The Zestimate home valuation is Zillow’s estimated market value for a home, computed using a proprietary formula. It is a starting point in determining a home’s value and is not an official appraisal. The Zestimate is calculated from public and user-submitted data. Updating your home facts can help make your Zestimate more accurate.

That so-called proprietary formula is in fact fairly well-known standard econometrics, as Zillow combines information on properties (tax records have a wealth of information on the topics), information on neighborhoods, past transactions, and location-specific effects to provide a linear estimate. They also provide a confidence interval around these estimates.

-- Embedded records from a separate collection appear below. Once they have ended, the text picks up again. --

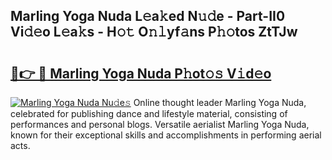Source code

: ## Marling Yoga Nuda L𝚎a𝚔ed N𝚞𝚍e - Part-II0 Vi𝚍𝚎o L𝚎a𝚔s - H𝚘𝚝 O𝚗𝚕yf𝚊ns P𝚑𝚘tos ZtTJw

# <h2><a href="http://kf60am.oniu.top/?m=Marling+Yoga+Nuda">🔗👉 🔴 Marling Yoga Nuda P𝚑ot𝚘𝚜 V𝚒d𝚎o</a></h2>

[![Marling Yoga Nuda Nu𝚍e𝚜](https://i.imgur.com/0qMVB7G.gif)](http://kf60am.oniu.top/?m=Marling+Yoga+Nuda)
Online thought leader Marling Yoga Nuda, celebrated for publishing dance and lifestyle material, consisting of performances and personal blogs. Versatile aerialist Marling Yoga Nuda, known for their exceptional skills and accomplishments in performing aerial acts.  

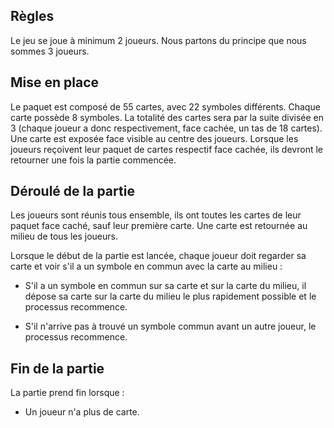 ## Règles

Le jeu se joue à minimum 2 joueurs. Nous partons du principe que nous sommes 3 joueurs.

## Mise en place

Le paquet est composé de 55 cartes, avec 22 symboles différents. Chaque carte possède 8 symboles.  La totalité des cartes sera par la suite divisée en 3 (chaque joueur a donc respectivement, face cachée, un tas de 18 cartes). Une carte est exposée face visible au centre des joueurs.
Lorsque les joueurs reçoivent leur paquet de cartes respectif face cachée, ils devront le retourner une fois la partie commencée.

## Déroulé de la partie

Les joueurs sont réunis tous ensemble, ils ont toutes les cartes de leur paquet face caché, sauf leur première carte. Une carte est retournée au milieu de tous les joueurs. 

Lorsque le début de la partie est lancée, chaque joueur doit regarder sa carte et voir s'il a un symbole en commun avec la carte au milieu :

 - S'il a un symbole en commun sur sa carte et sur la carte du milieu, il dépose sa carte sur la carte du milieu le plus rapidement possible et le processus recommence. 

 - S'il n'arrive pas à trouvé un symbole commun avant un autre joueur, le processus recommence.

## Fin de la partie

La partie prend fin lorsque :
- Un joueur n'a plus de carte.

Criticism of Zillow’s zestimates abounds. Part of the criticism is based on a misunderstanding of basic statistics. The zestimate is a forecast of the average price, based on minimizing the mean-squared error between the estimate and the actual transaction price. There will necessarily be prediction error. For instance, this website attacks the accuracy of zestimates based on 3 data points (!).

There are two more serious issues with the zestimates. The first issue is that estimating prices requires long time series — that’s how statistical estimates converge –, but also requires recent data — house prices can be very volatile in the short-run, e.g. Staten Island suddenly became a hot market experienced some very high upward volatility. There is a fundamental trade-off between how recent estimates are and how much precision one can expect from the zestimates.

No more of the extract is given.